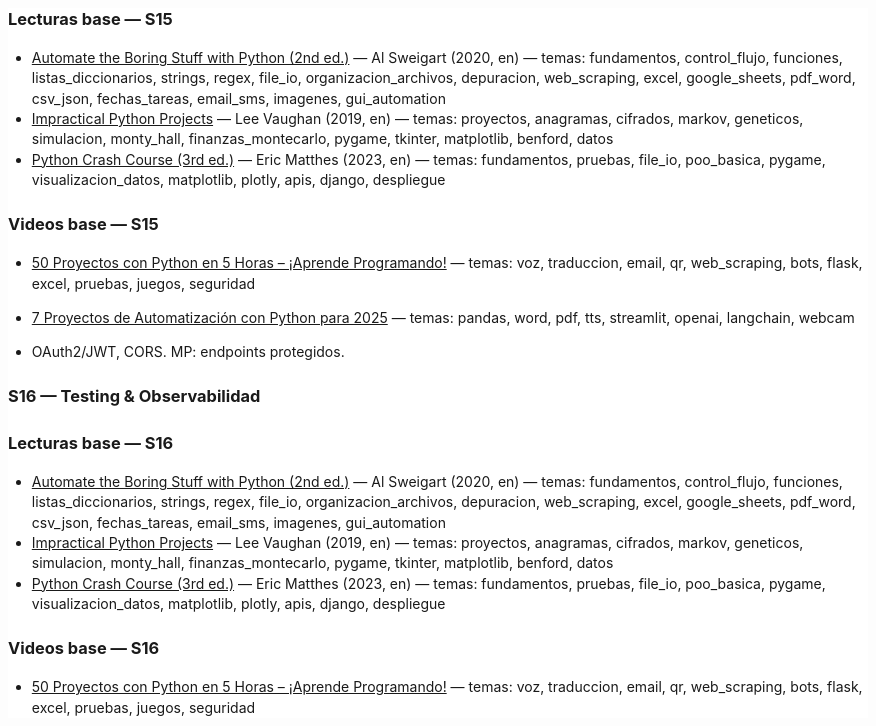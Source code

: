 
### Lecturas base — S15

- [Automate the Boring Stuff with Python (2nd ed.)](https://drive.google.com/file/d/1MPNb5Gq_24c7V9u0n-Sr_2gseUPvepH8/view?usp=drive_link) — Al Sweigart (2020, en) — temas: fundamentos, control_flujo, funciones, listas_diccionarios, strings, regex, file_io, organizacion_archivos, depuracion, web_scraping, excel, google_sheets, pdf_word, csv_json, fechas_tareas, email_sms, imagenes, gui_automation
- [Impractical Python Projects](https://drive.google.com/file/d/1V0B6kRW9oLKnqNTdprnOR92EoG-iNGZV/view?usp=drive_link) — Lee Vaughan (2019, en) — temas: proyectos, anagramas, cifrados, markov, geneticos, simulacion, monty_hall, finanzas_montecarlo, pygame, tkinter, matplotlib, benford, datos
- [Python Crash Course (3rd ed.)](https://drive.google.com/file/d/1LjPlqi8tAlipYzdh-oIyoRSo6dt-glKR/view?usp=drive_link) — Eric Matthes (2023, en) — temas: fundamentos, pruebas, file_io, poo_basica, pygame, visualizacion_datos, matplotlib, plotly, apis, django, despliegue





### Videos base — S15

- [50 Proyectos con Python en 5 Horas – ¡Aprende Programando!](https://www.youtube.com/watch?v=4iMkkZasTPw&t=23s) — temas: voz, traduccion, email, qr, web_scraping, bots, flask, excel, pruebas, juegos, seguridad
- [7 Proyectos de Automatización con Python para 2025](https://www.youtube.com/watch?v=a3ouEh6WMNw) — temas: pandas, word, pdf, tts, streamlit, openai, langchain, webcam






- OAuth2/JWT, CORS. MP: endpoints protegidos.

### S16 — Testing & Observabilidad


### Lecturas base — S16

- [Automate the Boring Stuff with Python (2nd ed.)](https://drive.google.com/file/d/1MPNb5Gq_24c7V9u0n-Sr_2gseUPvepH8/view?usp=drive_link) — Al Sweigart (2020, en) — temas: fundamentos, control_flujo, funciones, listas_diccionarios, strings, regex, file_io, organizacion_archivos, depuracion, web_scraping, excel, google_sheets, pdf_word, csv_json, fechas_tareas, email_sms, imagenes, gui_automation
- [Impractical Python Projects](https://drive.google.com/file/d/1V0B6kRW9oLKnqNTdprnOR92EoG-iNGZV/view?usp=drive_link) — Lee Vaughan (2019, en) — temas: proyectos, anagramas, cifrados, markov, geneticos, simulacion, monty_hall, finanzas_montecarlo, pygame, tkinter, matplotlib, benford, datos
- [Python Crash Course (3rd ed.)](https://drive.google.com/file/d/1LjPlqi8tAlipYzdh-oIyoRSo6dt-glKR/view?usp=drive_link) — Eric Matthes (2023, en) — temas: fundamentos, pruebas, file_io, poo_basica, pygame, visualizacion_datos, matplotlib, plotly, apis, django, despliegue





### Videos base — S16

- [50 Proyectos con Python en 5 Horas – ¡Aprende Programando!](https://www.youtube.com/watch?v=4iMkkZasTPw&t=23s) — temas: voz, traduccion, email, qr, web_scraping, bots, flask, excel, pruebas, juegos, seguridad
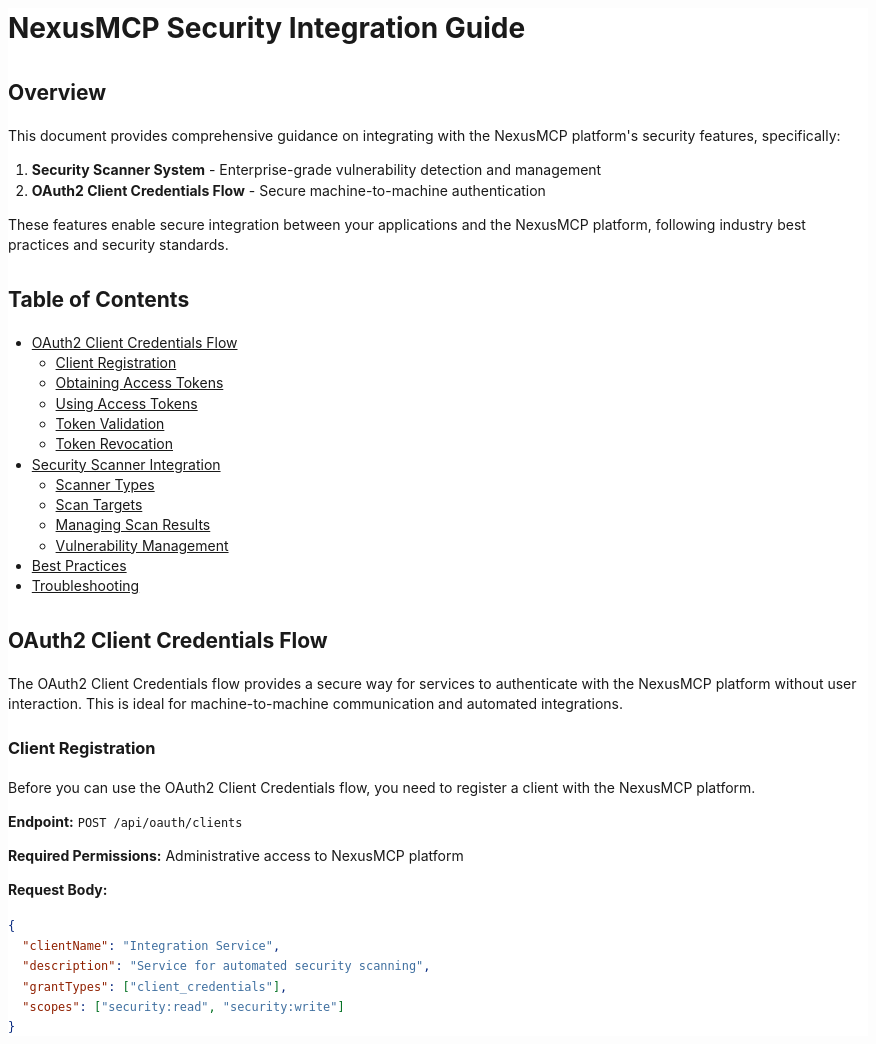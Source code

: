 # NexusMCP Security Integration Guide

## Overview

This document provides comprehensive guidance on integrating with the NexusMCP platform's security features, specifically:

1. **Security Scanner System** - Enterprise-grade vulnerability detection and management
2. **OAuth2 Client Credentials Flow** - Secure machine-to-machine authentication

These features enable secure integration between your applications and the NexusMCP platform, following industry best practices and security standards.

## Table of Contents

- [OAuth2 Client Credentials Flow](#oauth2-client-credentials-flow)
  - [Client Registration](#client-registration)
  - [Obtaining Access Tokens](#obtaining-access-tokens)
  - [Using Access Tokens](#using-access-tokens)
  - [Token Validation](#token-validation)
  - [Token Revocation](#token-revocation)
- [Security Scanner Integration](#security-scanner-integration)
  - [Scanner Types](#scanner-types)
  - [Scan Targets](#scan-targets)
  - [Managing Scan Results](#managing-scan-results)
  - [Vulnerability Management](#vulnerability-management)
- [Best Practices](#best-practices)
- [Troubleshooting](#troubleshooting)

## OAuth2 Client Credentials Flow

The OAuth2 Client Credentials flow provides a secure way for services to authenticate with the NexusMCP platform without user interaction. This is ideal for machine-to-machine communication and automated integrations.

### Client Registration

Before you can use the OAuth2 Client Credentials flow, you need to register a client with the NexusMCP platform.

**Endpoint:** `POST /api/oauth/clients`

**Required Permissions:** Administrative access to NexusMCP platform

**Request Body:**

```json
{
  "clientName": "Integration Service",
  "description": "Service for automated security scanning",
  "grantTypes": ["client_credentials"],
  "scopes": ["security:read", "security:write"]
}
```
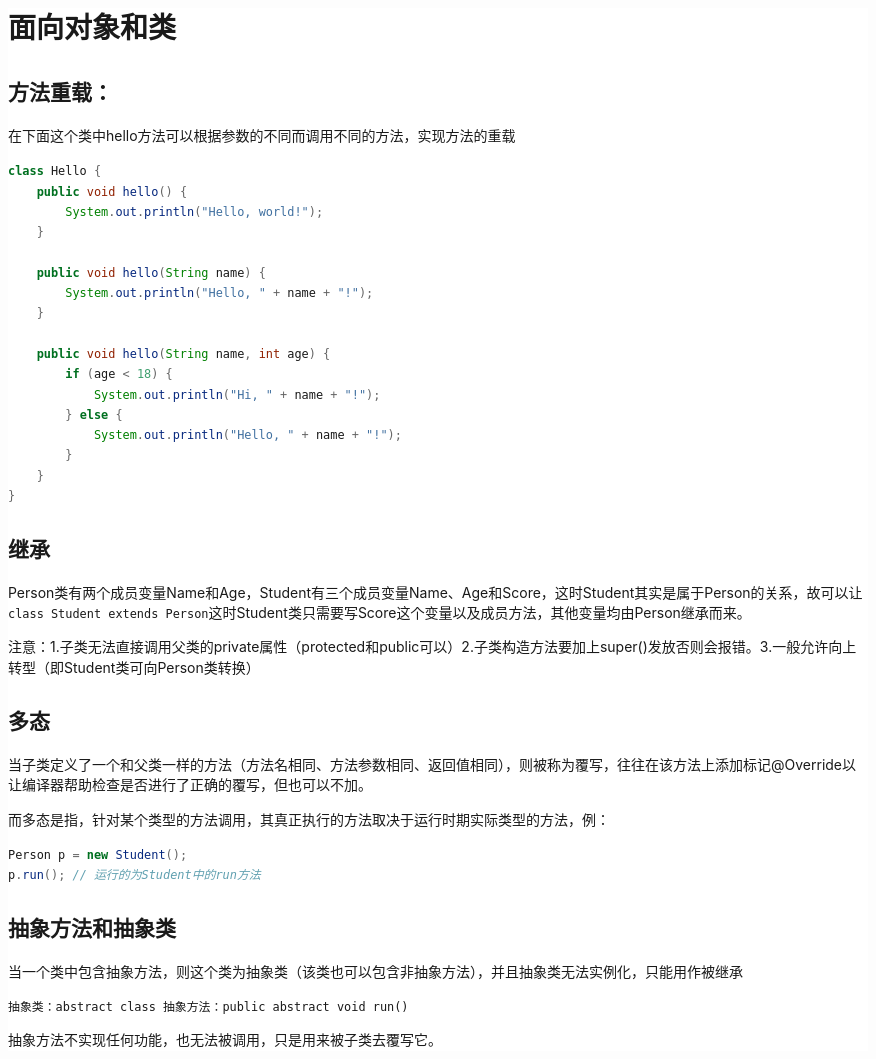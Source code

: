 # 面向对象和类

## 方法重载：

在下面这个类中hello方法可以根据参数的不同而调用不同的方法，实现方法的重载

```java
class Hello {
    public void hello() {
        System.out.println("Hello, world!");
    }

    public void hello(String name) {
        System.out.println("Hello, " + name + "!");
    }

    public void hello(String name, int age) {
        if (age < 18) {
            System.out.println("Hi, " + name + "!");
        } else {
            System.out.println("Hello, " + name + "!");
        }
    }
}
```

## 继承

Person类有两个成员变量Name和Age，Student有三个成员变量Name、Age和Score，这时Student其实是属于Person的关系，故可以让`class Student extends Person`这时Student类只需要写Score这个变量以及成员方法，其他变量均由Person继承而来。

注意：1.子类无法直接调用父类的private属性（protected和public可以）2.子类构造方法要加上super()发放否则会报错。3.一般允许向上转型（即Student类可向Person类转换）

## 多态

当子类定义了一个和父类一样的方法（方法名相同、方法参数相同、返回值相同），则被称为覆写，往往在该方法上添加标记@Override以让编译器帮助检查是否进行了正确的覆写，但也可以不加。

而多态是指，针对某个类型的方法调用，其真正执行的方法取决于运行时期实际类型的方法，例：

```java
Person p = new Student();
p.run(); // 运行的为Student中的run方法
```

## 抽象方法和抽象类

当一个类中包含抽象方法，则这个类为抽象类（该类也可以包含非抽象方法），并且抽象类无法实例化，只能用作被继承

`抽象类：abstract class 抽象方法：public abstract void run()`

抽象方法不实现任何功能，也无法被调用，只是用来被子类去覆写它。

### Your task:
In the entries above, take the line containing "## 抽象方法和抽象类" and each later line through the last, and repeat them exactly. Output nothing else.

### Solution to the problem:
## 抽象方法和抽象类

当一个类中包含抽象方法，则这个类为抽象类（该类也可以包含非抽象方法），并且抽象类无法实例化，只能用作被继承

`抽象类：abstract class 抽象方法：public abstract void run()`

抽象方法不实现任何功能，也无法被调用，只是用来被子类去覆写它。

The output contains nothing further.